» Excerpted data:
▶

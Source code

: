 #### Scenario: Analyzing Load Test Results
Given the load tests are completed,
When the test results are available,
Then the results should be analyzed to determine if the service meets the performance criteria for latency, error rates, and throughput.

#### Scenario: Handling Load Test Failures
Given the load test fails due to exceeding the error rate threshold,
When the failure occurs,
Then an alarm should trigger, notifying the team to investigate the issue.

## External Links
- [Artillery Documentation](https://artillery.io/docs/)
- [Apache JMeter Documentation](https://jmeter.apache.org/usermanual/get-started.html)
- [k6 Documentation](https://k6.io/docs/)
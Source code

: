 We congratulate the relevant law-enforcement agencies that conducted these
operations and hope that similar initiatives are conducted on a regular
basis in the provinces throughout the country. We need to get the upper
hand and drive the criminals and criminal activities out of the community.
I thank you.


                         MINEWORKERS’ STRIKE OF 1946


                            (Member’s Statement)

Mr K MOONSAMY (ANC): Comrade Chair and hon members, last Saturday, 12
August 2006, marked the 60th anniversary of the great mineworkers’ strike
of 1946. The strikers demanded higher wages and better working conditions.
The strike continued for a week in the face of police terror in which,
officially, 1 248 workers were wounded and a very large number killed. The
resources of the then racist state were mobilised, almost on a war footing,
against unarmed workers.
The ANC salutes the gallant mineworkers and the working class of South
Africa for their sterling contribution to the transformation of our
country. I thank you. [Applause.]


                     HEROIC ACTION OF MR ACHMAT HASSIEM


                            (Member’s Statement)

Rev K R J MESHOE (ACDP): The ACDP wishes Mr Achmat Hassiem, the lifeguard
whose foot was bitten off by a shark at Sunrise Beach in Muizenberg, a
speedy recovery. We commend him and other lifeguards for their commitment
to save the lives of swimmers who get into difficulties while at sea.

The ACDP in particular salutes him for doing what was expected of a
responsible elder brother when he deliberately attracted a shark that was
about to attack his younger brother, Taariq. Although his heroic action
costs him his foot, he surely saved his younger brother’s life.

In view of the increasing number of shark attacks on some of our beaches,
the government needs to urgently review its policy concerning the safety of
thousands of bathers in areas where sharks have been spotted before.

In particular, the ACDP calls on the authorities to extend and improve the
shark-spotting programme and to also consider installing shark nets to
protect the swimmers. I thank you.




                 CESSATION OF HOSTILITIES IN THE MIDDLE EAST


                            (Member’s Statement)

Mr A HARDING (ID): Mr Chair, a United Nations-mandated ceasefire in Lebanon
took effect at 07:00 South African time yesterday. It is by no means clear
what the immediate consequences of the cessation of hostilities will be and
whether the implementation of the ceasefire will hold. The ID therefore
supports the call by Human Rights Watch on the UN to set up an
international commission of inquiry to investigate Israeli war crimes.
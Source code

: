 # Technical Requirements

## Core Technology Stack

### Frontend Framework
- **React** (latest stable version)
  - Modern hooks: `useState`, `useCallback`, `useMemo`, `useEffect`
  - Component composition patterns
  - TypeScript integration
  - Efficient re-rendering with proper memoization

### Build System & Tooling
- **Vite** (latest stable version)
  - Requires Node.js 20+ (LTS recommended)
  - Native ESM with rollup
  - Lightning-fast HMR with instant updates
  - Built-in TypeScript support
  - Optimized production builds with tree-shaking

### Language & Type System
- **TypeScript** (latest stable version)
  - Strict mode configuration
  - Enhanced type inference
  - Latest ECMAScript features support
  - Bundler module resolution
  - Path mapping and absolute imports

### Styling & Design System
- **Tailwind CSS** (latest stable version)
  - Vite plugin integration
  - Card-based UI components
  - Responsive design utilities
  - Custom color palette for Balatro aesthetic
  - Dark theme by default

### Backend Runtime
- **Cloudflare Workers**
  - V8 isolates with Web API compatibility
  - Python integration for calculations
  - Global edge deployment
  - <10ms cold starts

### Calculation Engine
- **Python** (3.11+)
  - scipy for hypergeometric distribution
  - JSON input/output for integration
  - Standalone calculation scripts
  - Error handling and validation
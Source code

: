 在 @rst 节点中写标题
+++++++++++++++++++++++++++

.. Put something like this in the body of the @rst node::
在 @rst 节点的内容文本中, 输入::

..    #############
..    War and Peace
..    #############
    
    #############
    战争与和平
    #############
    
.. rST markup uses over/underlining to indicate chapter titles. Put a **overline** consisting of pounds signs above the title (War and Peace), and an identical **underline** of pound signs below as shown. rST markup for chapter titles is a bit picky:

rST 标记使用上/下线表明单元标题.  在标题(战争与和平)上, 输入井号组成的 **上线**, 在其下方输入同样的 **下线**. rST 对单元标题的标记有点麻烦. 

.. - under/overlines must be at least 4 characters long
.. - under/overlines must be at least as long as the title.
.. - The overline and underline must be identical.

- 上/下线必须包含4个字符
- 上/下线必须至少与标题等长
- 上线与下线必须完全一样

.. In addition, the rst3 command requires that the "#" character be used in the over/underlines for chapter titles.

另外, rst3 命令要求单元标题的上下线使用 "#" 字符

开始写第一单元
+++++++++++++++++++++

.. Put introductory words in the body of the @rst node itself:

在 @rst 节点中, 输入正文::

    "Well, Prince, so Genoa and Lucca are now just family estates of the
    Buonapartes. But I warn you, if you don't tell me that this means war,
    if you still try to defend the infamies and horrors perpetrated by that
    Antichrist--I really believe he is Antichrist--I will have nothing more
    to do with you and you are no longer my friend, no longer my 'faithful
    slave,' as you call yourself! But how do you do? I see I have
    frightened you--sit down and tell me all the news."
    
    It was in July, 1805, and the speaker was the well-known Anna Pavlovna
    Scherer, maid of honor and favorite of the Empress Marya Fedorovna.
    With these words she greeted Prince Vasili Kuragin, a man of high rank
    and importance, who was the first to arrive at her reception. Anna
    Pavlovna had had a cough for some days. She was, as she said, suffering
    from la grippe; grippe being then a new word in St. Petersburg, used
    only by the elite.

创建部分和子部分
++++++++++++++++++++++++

◀
▶

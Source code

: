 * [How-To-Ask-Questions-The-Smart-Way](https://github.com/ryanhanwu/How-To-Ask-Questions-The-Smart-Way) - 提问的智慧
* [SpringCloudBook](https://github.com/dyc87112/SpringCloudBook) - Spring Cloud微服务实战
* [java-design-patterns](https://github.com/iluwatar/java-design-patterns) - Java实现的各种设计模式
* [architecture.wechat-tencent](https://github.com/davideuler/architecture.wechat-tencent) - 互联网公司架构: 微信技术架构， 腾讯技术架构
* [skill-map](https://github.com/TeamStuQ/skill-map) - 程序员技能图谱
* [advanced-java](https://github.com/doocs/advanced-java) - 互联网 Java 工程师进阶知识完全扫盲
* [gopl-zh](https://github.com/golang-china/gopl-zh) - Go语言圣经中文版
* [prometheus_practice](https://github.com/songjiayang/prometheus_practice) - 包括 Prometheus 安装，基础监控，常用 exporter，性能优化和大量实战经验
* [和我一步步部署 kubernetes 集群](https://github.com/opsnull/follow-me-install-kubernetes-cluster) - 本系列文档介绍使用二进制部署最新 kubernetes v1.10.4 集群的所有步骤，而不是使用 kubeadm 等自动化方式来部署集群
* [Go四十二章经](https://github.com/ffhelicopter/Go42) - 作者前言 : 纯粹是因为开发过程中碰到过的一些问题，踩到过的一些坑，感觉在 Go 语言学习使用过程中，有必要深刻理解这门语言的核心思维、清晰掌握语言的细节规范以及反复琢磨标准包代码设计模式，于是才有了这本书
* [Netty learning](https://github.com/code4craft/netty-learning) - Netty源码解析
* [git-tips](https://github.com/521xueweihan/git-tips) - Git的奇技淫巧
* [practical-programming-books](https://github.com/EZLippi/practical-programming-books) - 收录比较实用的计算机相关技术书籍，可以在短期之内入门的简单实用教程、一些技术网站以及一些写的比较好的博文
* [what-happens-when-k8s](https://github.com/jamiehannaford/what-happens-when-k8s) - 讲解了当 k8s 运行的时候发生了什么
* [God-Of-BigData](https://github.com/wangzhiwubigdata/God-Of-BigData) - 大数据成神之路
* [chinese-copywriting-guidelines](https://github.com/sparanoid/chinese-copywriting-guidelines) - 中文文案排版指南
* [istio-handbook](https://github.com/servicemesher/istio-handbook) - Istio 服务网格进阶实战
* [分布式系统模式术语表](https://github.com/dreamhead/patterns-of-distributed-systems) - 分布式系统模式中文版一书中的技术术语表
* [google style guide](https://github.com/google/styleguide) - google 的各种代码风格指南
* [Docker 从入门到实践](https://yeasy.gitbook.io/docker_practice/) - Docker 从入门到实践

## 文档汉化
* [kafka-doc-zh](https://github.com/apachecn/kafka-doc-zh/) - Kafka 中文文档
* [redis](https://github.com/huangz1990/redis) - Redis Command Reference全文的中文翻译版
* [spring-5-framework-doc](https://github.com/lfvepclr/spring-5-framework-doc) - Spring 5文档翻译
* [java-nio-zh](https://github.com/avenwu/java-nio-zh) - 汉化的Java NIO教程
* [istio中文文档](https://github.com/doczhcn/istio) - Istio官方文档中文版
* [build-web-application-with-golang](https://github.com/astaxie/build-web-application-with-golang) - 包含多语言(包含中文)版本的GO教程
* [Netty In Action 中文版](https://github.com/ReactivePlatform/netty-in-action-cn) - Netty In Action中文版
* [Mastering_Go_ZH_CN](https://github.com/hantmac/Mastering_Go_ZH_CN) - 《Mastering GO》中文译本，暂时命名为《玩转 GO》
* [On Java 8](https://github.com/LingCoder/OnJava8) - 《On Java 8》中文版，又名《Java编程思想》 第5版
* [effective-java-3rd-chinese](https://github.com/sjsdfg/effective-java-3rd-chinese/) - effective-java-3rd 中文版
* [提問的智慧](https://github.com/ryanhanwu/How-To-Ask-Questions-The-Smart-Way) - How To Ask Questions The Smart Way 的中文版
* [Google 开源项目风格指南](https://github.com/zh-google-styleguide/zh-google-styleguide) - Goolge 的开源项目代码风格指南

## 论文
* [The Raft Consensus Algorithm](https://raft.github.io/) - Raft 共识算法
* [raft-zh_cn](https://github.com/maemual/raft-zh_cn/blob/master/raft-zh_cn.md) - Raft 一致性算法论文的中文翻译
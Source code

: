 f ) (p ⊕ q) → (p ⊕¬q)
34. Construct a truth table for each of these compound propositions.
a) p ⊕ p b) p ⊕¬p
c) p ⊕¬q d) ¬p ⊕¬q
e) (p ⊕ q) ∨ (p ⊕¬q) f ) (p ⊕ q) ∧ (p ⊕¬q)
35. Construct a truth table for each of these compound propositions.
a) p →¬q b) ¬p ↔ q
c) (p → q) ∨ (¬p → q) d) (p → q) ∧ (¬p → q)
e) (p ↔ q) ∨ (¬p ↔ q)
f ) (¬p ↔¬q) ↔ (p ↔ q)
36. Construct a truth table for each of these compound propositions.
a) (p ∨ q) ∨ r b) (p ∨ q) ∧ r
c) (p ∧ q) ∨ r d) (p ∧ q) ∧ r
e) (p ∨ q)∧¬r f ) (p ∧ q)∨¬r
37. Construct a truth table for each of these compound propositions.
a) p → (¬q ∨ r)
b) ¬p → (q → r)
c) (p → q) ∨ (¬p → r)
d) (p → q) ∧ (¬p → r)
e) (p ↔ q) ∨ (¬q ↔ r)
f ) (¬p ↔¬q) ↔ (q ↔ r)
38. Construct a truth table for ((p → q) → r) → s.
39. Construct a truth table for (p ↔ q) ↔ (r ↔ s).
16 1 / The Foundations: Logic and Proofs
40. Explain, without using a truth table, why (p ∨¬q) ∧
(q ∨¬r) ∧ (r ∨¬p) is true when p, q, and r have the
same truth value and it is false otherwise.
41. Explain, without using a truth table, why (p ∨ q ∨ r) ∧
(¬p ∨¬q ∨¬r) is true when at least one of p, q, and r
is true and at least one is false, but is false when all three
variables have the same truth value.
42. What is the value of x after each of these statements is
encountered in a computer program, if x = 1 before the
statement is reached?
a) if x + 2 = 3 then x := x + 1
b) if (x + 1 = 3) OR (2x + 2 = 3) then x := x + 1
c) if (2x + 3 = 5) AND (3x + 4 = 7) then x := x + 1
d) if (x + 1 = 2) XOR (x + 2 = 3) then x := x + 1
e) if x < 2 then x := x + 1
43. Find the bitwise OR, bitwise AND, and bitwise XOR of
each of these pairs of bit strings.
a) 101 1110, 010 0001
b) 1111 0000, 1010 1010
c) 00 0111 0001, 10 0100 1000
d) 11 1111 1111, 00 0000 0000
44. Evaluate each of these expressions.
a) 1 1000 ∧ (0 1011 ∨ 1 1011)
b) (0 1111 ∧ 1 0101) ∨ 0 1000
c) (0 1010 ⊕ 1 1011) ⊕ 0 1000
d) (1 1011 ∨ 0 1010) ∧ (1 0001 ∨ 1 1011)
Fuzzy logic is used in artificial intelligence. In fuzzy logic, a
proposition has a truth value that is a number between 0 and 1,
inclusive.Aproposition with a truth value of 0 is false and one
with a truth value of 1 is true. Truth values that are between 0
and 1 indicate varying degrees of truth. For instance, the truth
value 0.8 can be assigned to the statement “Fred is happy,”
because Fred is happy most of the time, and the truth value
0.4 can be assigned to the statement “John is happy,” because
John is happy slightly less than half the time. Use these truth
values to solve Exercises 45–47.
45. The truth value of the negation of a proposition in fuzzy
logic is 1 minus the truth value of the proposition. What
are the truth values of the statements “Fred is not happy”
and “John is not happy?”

◀
▶

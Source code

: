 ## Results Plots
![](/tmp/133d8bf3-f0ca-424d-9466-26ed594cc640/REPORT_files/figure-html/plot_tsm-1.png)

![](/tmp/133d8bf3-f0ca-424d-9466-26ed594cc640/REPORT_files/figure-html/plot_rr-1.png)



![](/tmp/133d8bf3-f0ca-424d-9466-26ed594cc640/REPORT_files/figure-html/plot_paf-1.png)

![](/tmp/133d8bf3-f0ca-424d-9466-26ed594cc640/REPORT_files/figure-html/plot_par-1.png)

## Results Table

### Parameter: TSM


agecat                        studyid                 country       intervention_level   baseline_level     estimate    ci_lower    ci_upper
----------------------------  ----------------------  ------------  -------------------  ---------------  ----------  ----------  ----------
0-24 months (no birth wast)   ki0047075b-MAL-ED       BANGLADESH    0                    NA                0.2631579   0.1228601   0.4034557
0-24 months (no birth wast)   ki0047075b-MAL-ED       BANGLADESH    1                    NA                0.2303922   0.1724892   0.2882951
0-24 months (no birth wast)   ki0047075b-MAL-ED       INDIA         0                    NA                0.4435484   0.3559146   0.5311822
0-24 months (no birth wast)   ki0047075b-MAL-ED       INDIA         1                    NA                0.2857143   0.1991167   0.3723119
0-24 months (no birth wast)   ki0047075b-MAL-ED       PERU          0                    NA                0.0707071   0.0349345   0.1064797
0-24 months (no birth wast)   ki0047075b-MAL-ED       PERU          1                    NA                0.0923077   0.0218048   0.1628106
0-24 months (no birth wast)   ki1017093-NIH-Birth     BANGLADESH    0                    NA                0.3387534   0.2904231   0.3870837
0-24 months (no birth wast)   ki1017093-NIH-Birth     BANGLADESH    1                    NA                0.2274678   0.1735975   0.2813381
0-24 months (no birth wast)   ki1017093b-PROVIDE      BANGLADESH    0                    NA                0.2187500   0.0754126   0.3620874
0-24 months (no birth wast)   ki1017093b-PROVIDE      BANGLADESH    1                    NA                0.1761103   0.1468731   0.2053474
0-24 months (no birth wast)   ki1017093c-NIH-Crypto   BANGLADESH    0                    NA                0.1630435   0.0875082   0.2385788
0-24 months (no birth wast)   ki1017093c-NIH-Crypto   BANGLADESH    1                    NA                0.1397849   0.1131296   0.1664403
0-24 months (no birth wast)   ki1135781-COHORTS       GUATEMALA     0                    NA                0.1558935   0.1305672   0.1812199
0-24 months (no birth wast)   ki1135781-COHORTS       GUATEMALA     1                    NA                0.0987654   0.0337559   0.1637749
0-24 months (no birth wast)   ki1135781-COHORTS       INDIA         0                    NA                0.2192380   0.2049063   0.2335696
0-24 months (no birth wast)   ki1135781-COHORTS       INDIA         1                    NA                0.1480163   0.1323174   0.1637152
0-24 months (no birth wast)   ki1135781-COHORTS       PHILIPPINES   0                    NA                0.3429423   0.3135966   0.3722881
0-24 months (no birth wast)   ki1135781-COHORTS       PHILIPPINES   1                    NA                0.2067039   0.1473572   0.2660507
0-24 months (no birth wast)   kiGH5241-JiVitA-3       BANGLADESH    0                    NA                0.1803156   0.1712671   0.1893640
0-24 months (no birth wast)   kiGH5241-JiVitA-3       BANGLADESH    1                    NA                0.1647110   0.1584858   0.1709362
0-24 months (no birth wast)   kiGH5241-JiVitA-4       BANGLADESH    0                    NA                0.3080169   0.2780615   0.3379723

◀

» Assignment: Retype word for word everything in the listing above from the line that holds "CESSATION OF HOSTILITIES IN" down to the line that holds "- TypeScript integration". Keep both end lines and leave out the rest.

» Written answer:
                 CESSATION OF HOSTILITIES IN THE MIDDLE EAST


                            (Member’s Statement)

Mr A HARDING (ID): Mr Chair, a United Nations-mandated ceasefire in Lebanon
took effect at 07:00 South African time yesterday. It is by no means clear
what the immediate consequences of the cessation of hostilities will be and
whether the implementation of the ceasefire will hold. The ID therefore
supports the call by Human Rights Watch on the UN to set up an
international commission of inquiry to investigate Israeli war crimes.
Source code

: # Technical Requirements

## Core Technology Stack

### Frontend Framework
- **React** (latest stable version)
  - Modern hooks: `useState`, `useCallback`, `useMemo`, `useEffect`
  - Component composition patterns
  - TypeScript integration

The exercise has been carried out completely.